_ASSIGNMENT_
Look through the listing below, and wherever a line has the string "CodeMyThought", pull it out.

Top of DATA RECORDS

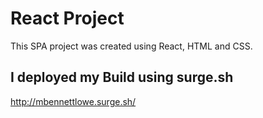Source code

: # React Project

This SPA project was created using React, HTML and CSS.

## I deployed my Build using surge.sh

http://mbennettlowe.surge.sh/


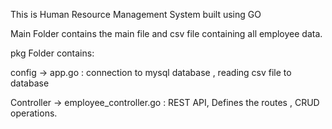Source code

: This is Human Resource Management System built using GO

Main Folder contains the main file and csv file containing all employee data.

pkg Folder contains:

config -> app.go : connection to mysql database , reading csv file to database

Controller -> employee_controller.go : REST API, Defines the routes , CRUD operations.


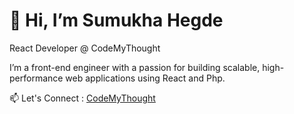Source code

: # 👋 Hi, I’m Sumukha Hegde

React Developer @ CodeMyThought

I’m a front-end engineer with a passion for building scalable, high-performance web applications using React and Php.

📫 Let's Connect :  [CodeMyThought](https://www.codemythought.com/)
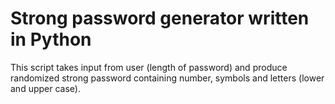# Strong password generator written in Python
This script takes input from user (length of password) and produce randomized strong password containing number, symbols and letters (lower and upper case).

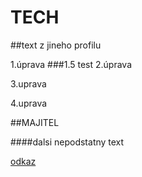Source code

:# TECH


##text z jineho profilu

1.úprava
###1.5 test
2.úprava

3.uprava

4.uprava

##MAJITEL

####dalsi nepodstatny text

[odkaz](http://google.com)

Bottom of DATA RECORDS
Top of DATA RECORDS

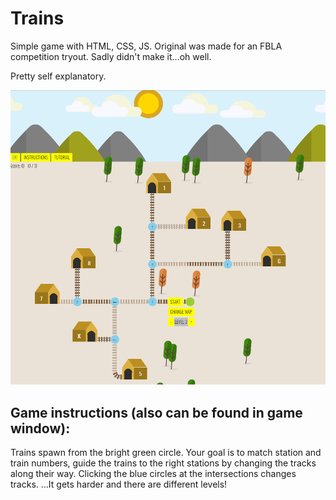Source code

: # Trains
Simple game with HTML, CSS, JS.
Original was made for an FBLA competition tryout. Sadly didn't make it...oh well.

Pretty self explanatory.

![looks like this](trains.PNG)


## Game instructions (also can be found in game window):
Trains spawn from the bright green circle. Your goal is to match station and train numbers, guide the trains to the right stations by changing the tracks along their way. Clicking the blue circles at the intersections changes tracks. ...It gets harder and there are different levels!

Bottom of DATA RECORDS
Top of DATA RECORDS

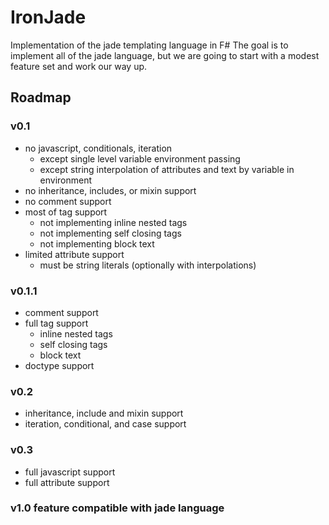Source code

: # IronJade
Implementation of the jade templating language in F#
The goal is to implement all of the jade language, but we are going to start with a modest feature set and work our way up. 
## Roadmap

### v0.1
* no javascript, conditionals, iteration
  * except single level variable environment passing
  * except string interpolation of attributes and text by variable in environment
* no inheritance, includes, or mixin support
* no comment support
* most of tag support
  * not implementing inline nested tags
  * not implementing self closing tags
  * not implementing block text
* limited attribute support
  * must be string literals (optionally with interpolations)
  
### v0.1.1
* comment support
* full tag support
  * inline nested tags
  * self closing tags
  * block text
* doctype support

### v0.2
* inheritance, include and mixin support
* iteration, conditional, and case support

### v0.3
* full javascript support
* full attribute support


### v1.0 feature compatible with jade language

Bottom of DATA RECORDS

_WRITTEN RESPONSE_
React Developer @ CodeMyThought
📫 Let's Connect :  [CodeMyThought](https://www.codemythought.com/)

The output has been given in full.